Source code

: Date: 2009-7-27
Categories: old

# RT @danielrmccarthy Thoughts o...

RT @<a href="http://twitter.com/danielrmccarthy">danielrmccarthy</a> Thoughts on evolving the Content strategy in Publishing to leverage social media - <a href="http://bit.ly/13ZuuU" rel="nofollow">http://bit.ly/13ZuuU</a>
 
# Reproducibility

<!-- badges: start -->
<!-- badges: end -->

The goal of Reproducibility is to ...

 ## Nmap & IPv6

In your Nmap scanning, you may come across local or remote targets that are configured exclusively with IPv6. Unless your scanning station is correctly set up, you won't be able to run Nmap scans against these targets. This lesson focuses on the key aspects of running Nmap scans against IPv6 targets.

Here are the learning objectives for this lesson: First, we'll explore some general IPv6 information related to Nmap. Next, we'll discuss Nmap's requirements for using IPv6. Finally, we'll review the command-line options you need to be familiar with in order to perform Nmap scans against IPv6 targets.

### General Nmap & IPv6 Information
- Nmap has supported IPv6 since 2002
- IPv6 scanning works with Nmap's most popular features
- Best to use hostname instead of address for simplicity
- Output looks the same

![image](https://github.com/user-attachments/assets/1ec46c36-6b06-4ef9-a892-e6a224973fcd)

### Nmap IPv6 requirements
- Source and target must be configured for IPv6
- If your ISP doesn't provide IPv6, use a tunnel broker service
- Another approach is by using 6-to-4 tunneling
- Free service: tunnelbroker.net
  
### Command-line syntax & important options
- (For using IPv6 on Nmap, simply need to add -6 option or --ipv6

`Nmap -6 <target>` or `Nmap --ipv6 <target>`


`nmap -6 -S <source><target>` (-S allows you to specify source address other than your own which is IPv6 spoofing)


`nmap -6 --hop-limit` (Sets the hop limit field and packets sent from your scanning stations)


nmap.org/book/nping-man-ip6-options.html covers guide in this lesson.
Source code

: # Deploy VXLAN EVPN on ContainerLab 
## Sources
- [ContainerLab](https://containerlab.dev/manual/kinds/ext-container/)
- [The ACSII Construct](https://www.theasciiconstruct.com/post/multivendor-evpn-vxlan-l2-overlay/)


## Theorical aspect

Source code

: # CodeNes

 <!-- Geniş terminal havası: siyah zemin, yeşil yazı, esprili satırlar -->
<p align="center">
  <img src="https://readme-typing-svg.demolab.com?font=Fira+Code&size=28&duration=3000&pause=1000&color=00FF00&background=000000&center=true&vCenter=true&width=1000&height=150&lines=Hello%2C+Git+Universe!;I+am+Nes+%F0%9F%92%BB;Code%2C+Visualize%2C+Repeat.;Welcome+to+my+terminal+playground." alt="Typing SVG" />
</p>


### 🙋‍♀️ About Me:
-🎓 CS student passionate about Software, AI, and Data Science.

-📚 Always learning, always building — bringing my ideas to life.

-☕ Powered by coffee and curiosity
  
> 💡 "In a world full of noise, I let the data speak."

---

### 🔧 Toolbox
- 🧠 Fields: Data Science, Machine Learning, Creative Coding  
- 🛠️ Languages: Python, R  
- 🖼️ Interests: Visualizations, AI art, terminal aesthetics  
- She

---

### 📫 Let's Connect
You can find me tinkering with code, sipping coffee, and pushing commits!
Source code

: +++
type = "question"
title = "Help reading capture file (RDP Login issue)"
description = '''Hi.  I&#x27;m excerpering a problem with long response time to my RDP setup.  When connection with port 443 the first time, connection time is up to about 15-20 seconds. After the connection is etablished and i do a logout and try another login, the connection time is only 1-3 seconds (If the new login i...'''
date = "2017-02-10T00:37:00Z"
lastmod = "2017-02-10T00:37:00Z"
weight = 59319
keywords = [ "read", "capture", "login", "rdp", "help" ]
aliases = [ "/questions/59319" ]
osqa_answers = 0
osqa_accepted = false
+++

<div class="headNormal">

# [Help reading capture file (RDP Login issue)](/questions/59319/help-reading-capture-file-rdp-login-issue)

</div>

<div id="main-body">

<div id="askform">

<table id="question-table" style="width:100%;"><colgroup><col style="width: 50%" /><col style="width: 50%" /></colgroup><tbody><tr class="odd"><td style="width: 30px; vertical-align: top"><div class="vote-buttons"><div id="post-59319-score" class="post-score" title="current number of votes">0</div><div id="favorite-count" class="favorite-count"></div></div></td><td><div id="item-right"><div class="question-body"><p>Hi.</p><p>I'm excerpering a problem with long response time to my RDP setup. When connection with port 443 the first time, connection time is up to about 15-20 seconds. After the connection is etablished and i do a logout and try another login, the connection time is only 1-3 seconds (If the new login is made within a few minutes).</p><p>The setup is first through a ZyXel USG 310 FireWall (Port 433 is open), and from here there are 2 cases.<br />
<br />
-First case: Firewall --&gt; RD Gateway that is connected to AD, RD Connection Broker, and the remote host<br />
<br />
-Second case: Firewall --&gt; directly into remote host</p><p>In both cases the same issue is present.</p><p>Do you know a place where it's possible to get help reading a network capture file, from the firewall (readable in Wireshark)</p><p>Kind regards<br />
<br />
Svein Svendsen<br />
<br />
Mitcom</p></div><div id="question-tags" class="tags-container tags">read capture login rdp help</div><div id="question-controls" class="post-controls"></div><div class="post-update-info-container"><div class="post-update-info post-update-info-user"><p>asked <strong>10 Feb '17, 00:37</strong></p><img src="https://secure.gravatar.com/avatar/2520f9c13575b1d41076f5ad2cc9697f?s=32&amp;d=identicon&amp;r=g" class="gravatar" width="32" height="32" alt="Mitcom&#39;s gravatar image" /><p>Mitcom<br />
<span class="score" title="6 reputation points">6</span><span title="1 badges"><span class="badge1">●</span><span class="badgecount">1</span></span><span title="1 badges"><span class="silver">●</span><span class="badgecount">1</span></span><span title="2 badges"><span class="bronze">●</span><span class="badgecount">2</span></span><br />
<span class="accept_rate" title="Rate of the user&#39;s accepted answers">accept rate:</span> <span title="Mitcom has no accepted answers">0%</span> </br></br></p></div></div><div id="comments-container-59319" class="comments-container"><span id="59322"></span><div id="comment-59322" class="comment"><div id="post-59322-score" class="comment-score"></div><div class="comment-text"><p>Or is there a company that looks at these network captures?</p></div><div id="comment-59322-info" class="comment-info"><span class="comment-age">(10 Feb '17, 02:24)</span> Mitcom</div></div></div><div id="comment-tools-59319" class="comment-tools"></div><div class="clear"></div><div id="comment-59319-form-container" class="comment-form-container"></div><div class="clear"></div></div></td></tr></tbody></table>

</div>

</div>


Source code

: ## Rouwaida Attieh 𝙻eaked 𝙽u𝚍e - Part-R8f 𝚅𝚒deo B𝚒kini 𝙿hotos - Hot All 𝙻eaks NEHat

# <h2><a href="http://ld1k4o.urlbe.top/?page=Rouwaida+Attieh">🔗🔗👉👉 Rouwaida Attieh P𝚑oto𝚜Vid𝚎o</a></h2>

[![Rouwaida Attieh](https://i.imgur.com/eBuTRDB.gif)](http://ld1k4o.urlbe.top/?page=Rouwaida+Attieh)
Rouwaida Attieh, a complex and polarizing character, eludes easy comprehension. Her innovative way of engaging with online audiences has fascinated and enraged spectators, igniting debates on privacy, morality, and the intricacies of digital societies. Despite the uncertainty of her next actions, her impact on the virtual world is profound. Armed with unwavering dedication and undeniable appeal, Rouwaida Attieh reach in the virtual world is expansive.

| Instructions for the task |
Take from the material every line that holds "Reproducibility".

| Exercise answer |
# Reproducibility
The goal of Reproducibility is to ...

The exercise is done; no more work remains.